Last night, we saw the American version of the 2004 Thai horror flick “Shutter”. We saw the original a couple of months ago, I liked the plot, but the lack of sub-titles made the experience lacking. Although there were slight variations in the story line, both films have the same basic plot — spirits can be captured on camera.
One of the things that caught my attention while watching “Shutter” last night was the mention of “spirit photography”. I know that there are a lot of ghost photos out there that purportedly captured the “ghosts” unintentionally. See the slideshow in the video below.
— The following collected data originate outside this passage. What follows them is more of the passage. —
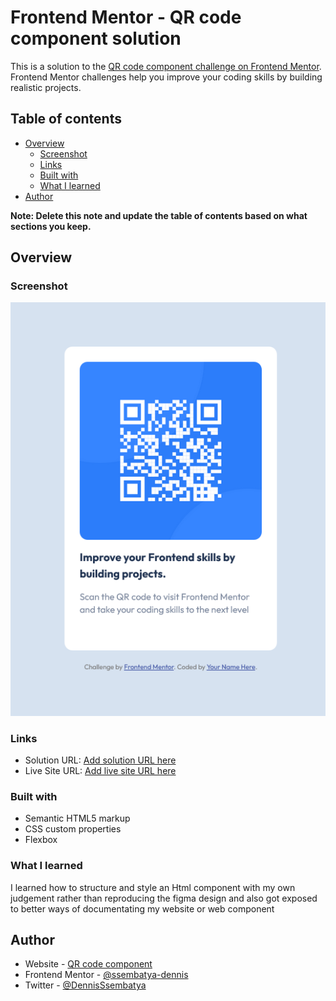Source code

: # Frontend Mentor - QR code component solution

This is a solution to the [QR code component challenge on Frontend Mentor](https://www.frontendmentor.io/challenges/qr-code-component-iux_sIO_H). Frontend Mentor challenges help you improve your coding skills by building realistic projects.

## Table of contents

- [Overview](#overview)
  - [Screenshot](#screenshot)
  - [Links](#links)
  - [Built with](#built-with)
  - [What I learned](#what-i-learned)
- [Author](#author)

**Note: Delete this note and update the table of contents based on what sections you keep.**

## Overview

### Screenshot

![](./images/Screenshot%20-%20Frontend%20Mentor%20QR%20code%20component.png)

### Links

- Solution URL: [Add solution URL here](https://your-solution-url.com)
- Live Site URL: [Add live site URL here](https://your-live-site-url.com)

### Built with

- Semantic HTML5 markup
- CSS custom properties
- Flexbox

### What I learned

I learned how to structure and style an Html component with my own judgement rather than reproducing the figma design and also got exposed to better ways of documentating my website or web component

## Author

- Website - [QR code component](https://www.your-site.com)
- Frontend Mentor - [@ssembatya-dennis](https://www.frontendmentor.io/profile/yourusername)
- Twitter - [@DennisSsembatya](https://www.twitter.com/yourusername)

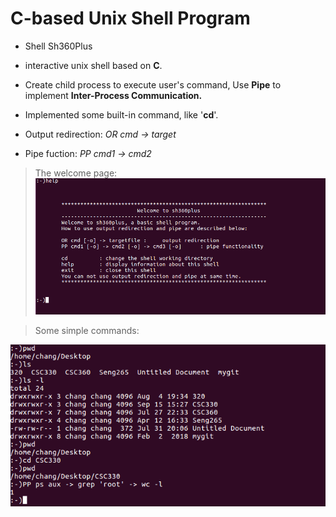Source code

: # C-based Unix Shell Program
-  Shell Sh360Plus

-   interactive unix shell based on  **C**.  
    
-   Create child process to execute user's command, Use  **Pipe** to implement **Inter-Process Communication.**  
    
-   Implemented some built-in command, like '**cd**'.
- Output redirection:      *OR cmd -> target*  
- Pipe fuction:      *PP cmd1 -> cmd2* 


>The welcome page:
![welcome page](https://raw.githubusercontent.com/MikasaG/Simple-Unix-Shell/master/images/1.PNG)


>Some simple commands:

![Sample commands](https://raw.githubusercontent.com/MikasaG/Simple-Unix-Shell/master/images/2.PNG)
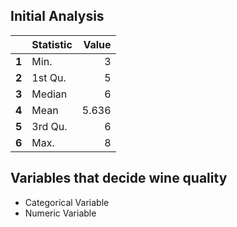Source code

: ## Initial Analysis

|    | Statistic | Value |
|:---|:----------|------:|
| **1** | Min.      |     3 |
| **2** | 1st Qu.   |     5 |
| **3** | Median    |     6 |
| **4** | Mean      | 5.636 |
| **5** | 3rd Qu.   |     6 |
| **6** | Max.      |     8 |

## Variables that decide wine quality
- Categorical Variable
- Numeric Variable
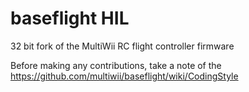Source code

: baseflight HIL
==========

32 bit fork of the MultiWii RC flight controller firmware

Before making any contributions, take a note of the https://github.com/multiwii/baseflight/wiki/CodingStyle
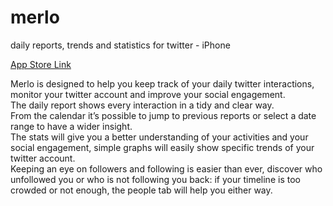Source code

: # merlo
daily reports, trends and statistics for twitter - iPhone

[App Store Link](https://itunes.apple.com/app/id903805247)


Merlo is designed to help you keep track of your daily twitter interactions, monitor your twitter account and improve your social engagement.  
The daily report shows every interaction in a tidy and clear way.  
From the calendar it’s possible to jump to previous reports or select a date range to have a wider insight.  
The stats will give you a better understanding of your activities and your social engagement, simple graphs will easily show specific trends of your twitter account.  
Keeping an eye on followers and following is easier than ever, discover who unfollowed you or who is not following you back: if your timeline is too crowded or not enough, the people tab will help you either way.

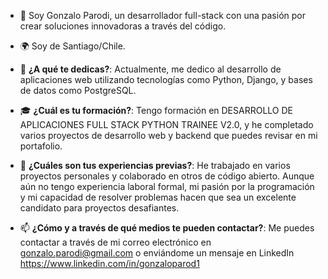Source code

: - 👋 Soy Gonzalo Parodi, un desarrollador full-stack con una pasión por crear soluciones innovadoras a través del código.
  
- 🌍 Soy de Santiago/Chile.

- 💼 **¿A qué te dedicas?**: Actualmente, me dedico al desarrollo de aplicaciones web utilizando tecnologías como Python, Django, y bases de datos como PostgreSQL.

- 🎓 **¿Cuál es tu formación?**: Tengo formación en DESARROLLO DE APLICACIONES FULL STACK PYTHON TRAINEE V2.0, y he completado varios proyectos de desarrollo web y backend que puedes revisar en mi portafolio.

- 🔧 **¿Cuáles son tus experiencias previas?**: He trabajado en varios proyectos personales y colaborado en otros de código abierto. Aunque aún no tengo experiencia laboral formal, mi pasión por la programación y mi capacidad de resolver problemas hacen que sea un excelente candidato para proyectos desafiantes.

- 📫 **¿Cómo y a través de qué medios te pueden contactar?**: Me puedes contactar a través de mi correo electrónico en gonzalo.parodi@gmail.com o enviándome un mensaje en LinkedIn https://www.linkedin.com/in/gonzaloparod1
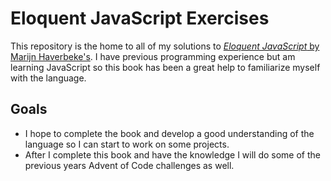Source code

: # Eloquent JavaScript Exercises
This repository is the home to all of my solutions to [*Eloquent JavaScript* by Marijn Haverbeke's](https://eloquentjavascript.net/). I have previous programming experience but am learning JavaScript so this book has been a great help to familiarize myself with the language.

## Goals
 - I hope to complete the book and develop a good understanding of the language so I can start to work on some projects.
 - After I complete this book and have the knowledge I will do some of the previous years Advent of Code challenges as well.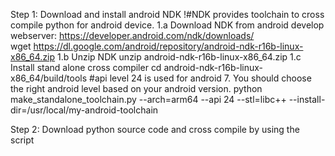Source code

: Step 1: Download and install android NDK           !#NDK provides toolchain to cross compile python for android device. 
  1.a Download NDK from android develop webserver: 
      https://developer.android.com/ndk/downloads/    
      wget  https://dl.google.com/android/repository/android-ndk-r16b-linux-x86_64.zip
  1.b Unzip NDK 
      unzip android-ndk-r16b-linux-x86_64.zip 
  1.c Install stand alone cross compiler 
      cd android-ndk-r16b-linux-x86_64/build/tools
  #api level 24 is used for android 7. You should choose the right android level based on your android version.
      python make_standalone_toolchain.py --arch=arm64 --api 24 --stl=libc++ --install-dir=/usr/local/my-android-toolchain
      
 Step 2: Download python source code and cross compile by using the script 
  
      
    
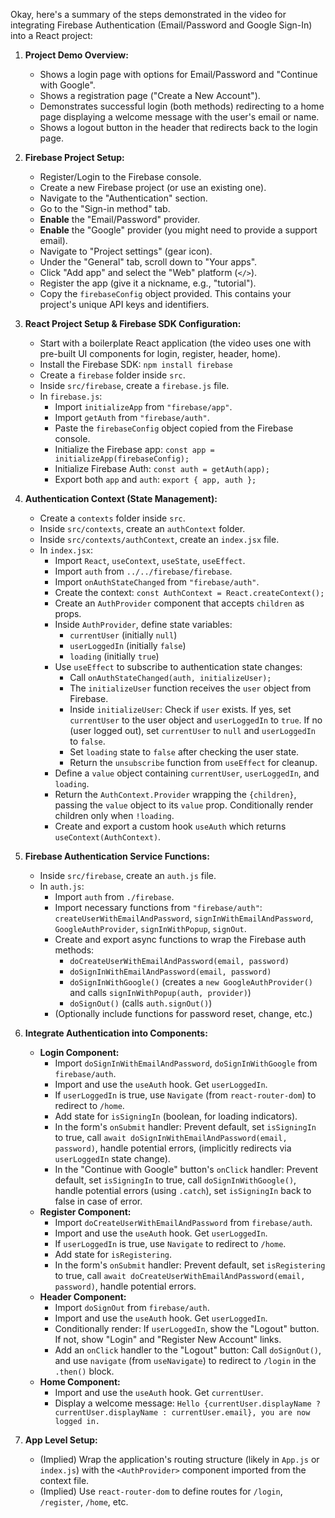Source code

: Okay, here's a summary of the steps demonstrated in the video for integrating Firebase Authentication (Email/Password and Google Sign-In) into a React project:

1.  **Project Demo Overview:**
    *   Shows a login page with options for Email/Password and "Continue with Google".
    *   Shows a registration page ("Create a New Account").
    *   Demonstrates successful login (both methods) redirecting to a home page displaying a welcome message with the user's email or name.
    *   Shows a logout button in the header that redirects back to the login page.

2.  **Firebase Project Setup:**
    *   Register/Login to the Firebase console.
    *   Create a new Firebase project (or use an existing one).
    *   Navigate to the "Authentication" section.
    *   Go to the "Sign-in method" tab.
    *   **Enable** the "Email/Password" provider.
    *   **Enable** the "Google" provider (you might need to provide a support email).
    *   Navigate to "Project settings" (gear icon).
    *   Under the "General" tab, scroll down to "Your apps".
    *   Click "Add app" and select the "Web" platform (`</>`).
    *   Register the app (give it a nickname, e.g., "tutorial").
    *   Copy the `firebaseConfig` object provided. This contains your project's unique API keys and identifiers.

3.  **React Project Setup & Firebase SDK Configuration:**
    *   Start with a boilerplate React application (the video uses one with pre-built UI components for login, register, header, home).
    *   Install the Firebase SDK: `npm install firebase`
    *   Create a `firebase` folder inside `src`.
    *   Inside `src/firebase`, create a `firebase.js` file.
    *   In `firebase.js`:
        *   Import `initializeApp` from `"firebase/app"`.
        *   Import `getAuth` from `"firebase/auth"`.
        *   Paste the `firebaseConfig` object copied from the Firebase console.
        *   Initialize the Firebase app: `const app = initializeApp(firebaseConfig);`
        *   Initialize Firebase Auth: `const auth = getAuth(app);`
        *   Export both `app` and `auth`: `export { app, auth };`

4.  **Authentication Context (State Management):**
    *   Create a `contexts` folder inside `src`.
    *   Inside `src/contexts`, create an `authContext` folder.
    *   Inside `src/contexts/authContext`, create an `index.jsx` file.
    *   In `index.jsx`:
        *   Import `React`, `useContext`, `useState`, `useEffect`.
        *   Import `auth` from `../../firebase/firebase`.
        *   Import `onAuthStateChanged` from `"firebase/auth"`.
        *   Create the context: `const AuthContext = React.createContext();`
        *   Create an `AuthProvider` component that accepts `children` as props.
        *   Inside `AuthProvider`, define state variables:
            *   `currentUser` (initially `null`)
            *   `userLoggedIn` (initially `false`)
            *   `loading` (initially `true`)
        *   Use `useEffect` to subscribe to authentication state changes:
            *   Call `onAuthStateChanged(auth, initializeUser);`
            *   The `initializeUser` function receives the `user` object from Firebase.
            *   Inside `initializeUser`: Check if `user` exists. If yes, set `currentUser` to the user object and `userLoggedIn` to `true`. If no (user logged out), set `currentUser` to `null` and `userLoggedIn` to `false`.
            *   Set `loading` state to `false` after checking the user state.
            *   Return the `unsubscribe` function from `useEffect` for cleanup.
        *   Define a `value` object containing `currentUser`, `userLoggedIn`, and `loading`.
        *   Return the `AuthContext.Provider` wrapping the `{children}`, passing the `value` object to its `value` prop. Conditionally render children only when `!loading`.
        *   Create and export a custom hook `useAuth` which returns `useContext(AuthContext)`.

5.  **Firebase Authentication Service Functions:**
    *   Inside `src/firebase`, create an `auth.js` file.
    *   In `auth.js`:
        *   Import `auth` from `./firebase`.
        *   Import necessary functions from `"firebase/auth"`: `createUserWithEmailAndPassword`, `signInWithEmailAndPassword`, `GoogleAuthProvider`, `signInWithPopup`, `signOut`.
        *   Create and export async functions to wrap the Firebase auth methods:
            *   `doCreateUserWithEmailAndPassword(email, password)`
            *   `doSignInWithEmailAndPassword(email, password)`
            *   `doSignInWithGoogle()` (creates a `new GoogleAuthProvider()` and calls `signInWithPopup(auth, provider)`)
            *   `doSignOut()` (calls `auth.signOut()`)
        *   (Optionally include functions for password reset, change, etc.)

6.  **Integrate Authentication into Components:**
    *   **Login Component:**
        *   Import `doSignInWithEmailAndPassword`, `doSignInWithGoogle` from `firebase/auth`.
        *   Import and use the `useAuth` hook. Get `userLoggedIn`.
        *   If `userLoggedIn` is true, use `Navigate` (from `react-router-dom`) to redirect to `/home`.
        *   Add state for `isSigningIn` (boolean, for loading indicators).
        *   In the form's `onSubmit` handler: Prevent default, set `isSigningIn` to true, call `await doSignInWithEmailAndPassword(email, password)`, handle potential errors, (implicitly redirects via `userLoggedIn` state change).
        *   In the "Continue with Google" button's `onClick` handler: Prevent default, set `isSigningIn` to true, call `doSignInWithGoogle()`, handle potential errors (using `.catch`), set `isSigningIn` back to false in case of error.
    *   **Register Component:**
        *   Import `doCreateUserWithEmailAndPassword` from `firebase/auth`.
        *   Import and use the `useAuth` hook. Get `userLoggedIn`.
        *   If `userLoggedIn` is true, use `Navigate` to redirect to `/home`.
        *   Add state for `isRegistering`.
        *   In the form's `onSubmit` handler: Prevent default, set `isRegistering` to true, call `await doCreateUserWithEmailAndPassword(email, password)`, handle potential errors.
    *   **Header Component:**
        *   Import `doSignOut` from `firebase/auth`.
        *   Import and use the `useAuth` hook. Get `userLoggedIn`.
        *   Conditionally render: If `userLoggedIn`, show the "Logout" button. If not, show "Login" and "Register New Account" links.
        *   Add an `onClick` handler to the "Logout" button: Call `doSignOut()`, and use `navigate` (from `useNavigate`) to redirect to `/login` in the `.then()` block.
    *   **Home Component:**
        *   Import and use the `useAuth` hook. Get `currentUser`.
        *   Display a welcome message: `Hello {currentUser.displayName ? currentUser.displayName : currentUser.email}, you are now logged in.`

7.  **App Level Setup:**
    *   (Implied) Wrap the application's routing structure (likely in `App.js` or `index.js`) with the `<AuthProvider>` component imported from the context file.
    *   (Implied) Use `react-router-dom` to define routes for `/login`, `/register`, `/home`, etc.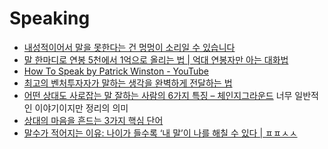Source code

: Speaking
========

* [내성적이어서 말을 못한다는 건 멍멍이 소리일 수 있습니다](http://outstanding.kr/smalltalkkk20170524/)
* [말 한마디로 연봉 5천에서 1억으로 올리는 법 | 억대 연봉자만 아는 대화법](https://www.youtube.com/watch?v=Mda9mjI42cg)
* [How To Speak by Patrick Winston - YouTube](https://www.youtube.com/watch?v=Unzc731iCUY)
* [최고의 벤처투자자가 말하는 생각을 완벽하게 전달하는 법](https://brunch.co.kr/@rickeygo/382)
* [어떤 상대도 사로잡는 말 잘하는 사람의 6가지 특징 – 체인지그라운드](http://thechangeground.com/archives/16931) 너무 일반적인 이야기이지만 정리의 의미
* [상대의 마음을 흔드는 3가지 핵심 단어](http://moneyman.kr/archives/4595)
* [말수가 적어지는 이유: 나이가 들수록 ‘내 말’이 나를 해칠 수 있다 | ㅍㅍㅅㅅ](https://ppss.kr/archives/250806)
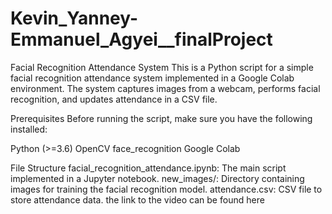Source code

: # Kevin_Yanney-Emmanuel_Agyei__finalProject

Facial Recognition Attendance System
This is a Python script for a simple facial recognition attendance system implemented in a Google Colab environment. The system captures images from a webcam, performs facial recognition, and updates attendance in a CSV file.

Prerequisites
Before running the script, make sure you have the following installed:

Python (>=3.6)
OpenCV
face_recognition
Google Colab

File Structure
facial_recognition_attendance.ipynb: The main script implemented in a Jupyter notebook.
new_images/: Directory containing images for training the facial recognition model.
attendance.csv: CSV file to store attendance data.
the link to the video can be found here


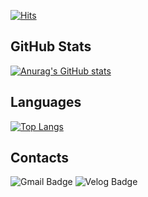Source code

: [![Hits](https://hits.seeyoufarm.com/api/count/incr/badge.svg?url=https%3A%2F%2Fgithub.com%2Fkbj2060&count_bg=%23343734&title_bg=%23B01313&icon=&icon_color=%23E7E7E7&title=hits&edge_flat=false)](https://hits.seeyoufarm.com)

## GitHub Stats
[![Anurag's GitHub stats](https://github-readme-stats.vercel.app/api?username=kbj2060&show_icons=true&theme=radical)](https://github.com/anuraghazra/github-readme-stats)
<br/>

## Languages
[![Top Langs](https://github-readme-stats.vercel.app/api/top-langs/?username=kbj2060&layout=compact&theme=radical)](https://github.com/anuraghazra/github-readme-stats)

## Contacts
![Gmail Badge](https://img.shields.io/badge/Gmail-d14836?logo=Gmail&logoColor=white&link=mailto:kbj2060@gmail.com)
![Velog Badge](https://img.shields.io/badge/Velog-d14836?logo=V&logoColor=white&color=rgb(36,182,133)&link=https://velog.io/@kbj2060)
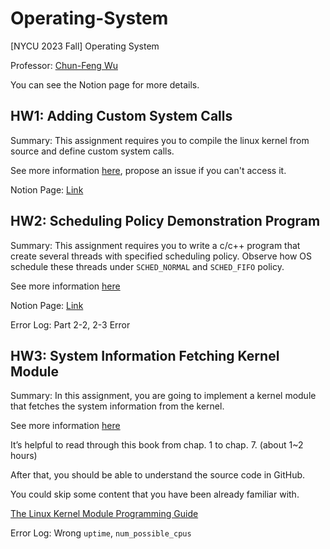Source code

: # Operating-System
[NYCU 2023 Fall] Operating System

Professor: [Chun-Feng Wu](https://www.cs.nycu.edu.tw/members/detail/cfwu417)

You can see the Notion page for more details.

## HW1: Adding Custom System Calls

Summary: This assignment requires you to compile the linux kernel from source and define custom system calls.

See more information [here](https://hackmd.io/@Bmch4MS0Rz-VZWB74huCvw/B1b2S_Kl6), propose an issue if you can't access it.

Notion Page: [Link](https://beryl-astronaut-f3d.notion.site/HW1-Compiling-Linux-Kernel-and-Adding-Custom-System-Calls-9d477b817ed54370a7dc3a90357ca152?pvs=4)


## HW2: Scheduling Policy Demonstration Program

Summary: This assignment requires you to write a c/c++ program that create several threads with specified scheduling policy. Observe how OS schedule these threads under `SCHED_NORMAL` and `SCHED_FIFO` policy.

See more information [here](https://hackmd.io/@Bmch4MS0Rz-VZWB74huCvw/rJ8OLx6fp)

Notion Page: [Link](https://beryl-astronaut-f3d.notion.site/HW2-Scheduling-Policy-Demonstration-Program-3f4541f45cea49cfbc361367fe3a0a2e?pvs=4)

Error Log: Part 2-2, 2-3 Error

## HW3: System Information Fetching Kernel Module

Summary: In this assignment, you are going to implement a kernel module that fetches the system information from the kernel.

See more information [here](https://hackmd.io/@a3020008/r1Txj5ES6)

It’s helpful to read through this book from chap. 1 to chap. 7. (about 1~2 hours)

After that, you should be able to understand the source code in GitHub.

You could skip some content that you have been already familiar with.

[The Linux Kernel Module Programming Guide](https://sysprog21.github.io/lkmpg/)

Error Log: Wrong `uptime`, `num_possible_cpus`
You may also check out Photography Museum and the controversial history of spirit photography in Prairie Ghosts.
The other interesting thing is the observation (an obvious one, actually, but not too many people realize the significance) that you can’t fake the appearance of ghosts in Polaroid photos (you know, the instant photos that don’t need developing) but on film any kind of manipulation is possible. Faking ghost photos is even easier with digital photography with the aid of photo editors like Adobe Photoshop.
The obvious question is whether every cloudy or blurry object on every Polaroid photo can reasonably be considered a ghost. Making images appear on a piece of paper is a complex process and there are a number of reasons why blurry images can appear in a photo. Camera shake, reflections, condition of the camera lens and the expiration date on the self-developing film are only some of them.
The producers of “Shutter” are asking people to contribute their ghosts photos on the site. If you’re trying to make up your mind whether to believe or not, “Chasing phantoms on camera” might be an interesting read. I’m a real Doubting Thomas by nature so until I personally experience capturing some unexplainable images on my camera, I’ll reserve my judgment.